Like radicle cells, those of the shoot apical meristem from plunged-cooled axes appeared intact and undamaged immediately after thawing (not illustrated). However, within just 30 min, many cells of the shoot apical meristem showed marked signs of deterioration (Fig. 3E). The nuclear envelope was locally distended, and membranes, including the plasmalemma, had become diffuse. After 2·5 h, many cells within the shoot apex had completely lysed (Fig. 3F).

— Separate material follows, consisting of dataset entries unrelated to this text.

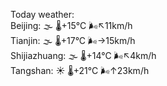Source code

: Today weather:  
Beijing: 🌫  🌡️+15°C 🌬️↖11km/h  
Tianjin: 🌫  🌡️+17°C 🌬️→15km/h  
Shijiazhuang: 🌫  🌡️+14°C 🌬️↖4km/h  
Tangshan: ☀️   🌡️+21°C 🌬️↑23km/h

After 24 and 48 h of culture, surviving axes that had been plunge-cooled and rapidly thawed were viewed using light microscopy to reveal the fate of distal cells of the radicle and origin of new growth, which culminated in root development [noting that there was no shoot development (Fig. 2) in view of the early lysis of apical shoot cells (Fig. 3F)]. Within 24 h in vitro, while the distal meristem cells appeared compressed and inactive, there was marked activity of the pre-existing ground meristem and procambium (Fig. 4A). Examination of the more proximal regions of the hypocotyl 24 h after warming showed that many pith cells appeared deteriorated, but cells of the cortex were relatively intact (Fig. 4E). After 48 h in vitro, voids were observed in the hypocotyl of axes presumably in regions where cells had been extensively damage (Fig. 4B, C). Toward the distal end of the root, new growth displaced the root cap and distil meristem initials (Fig. 4B, C) and a schism developed in the plane of the shrunken, necrotic cells of the meristem (Fig. 4D).

Fig. 4.

Fig. 4.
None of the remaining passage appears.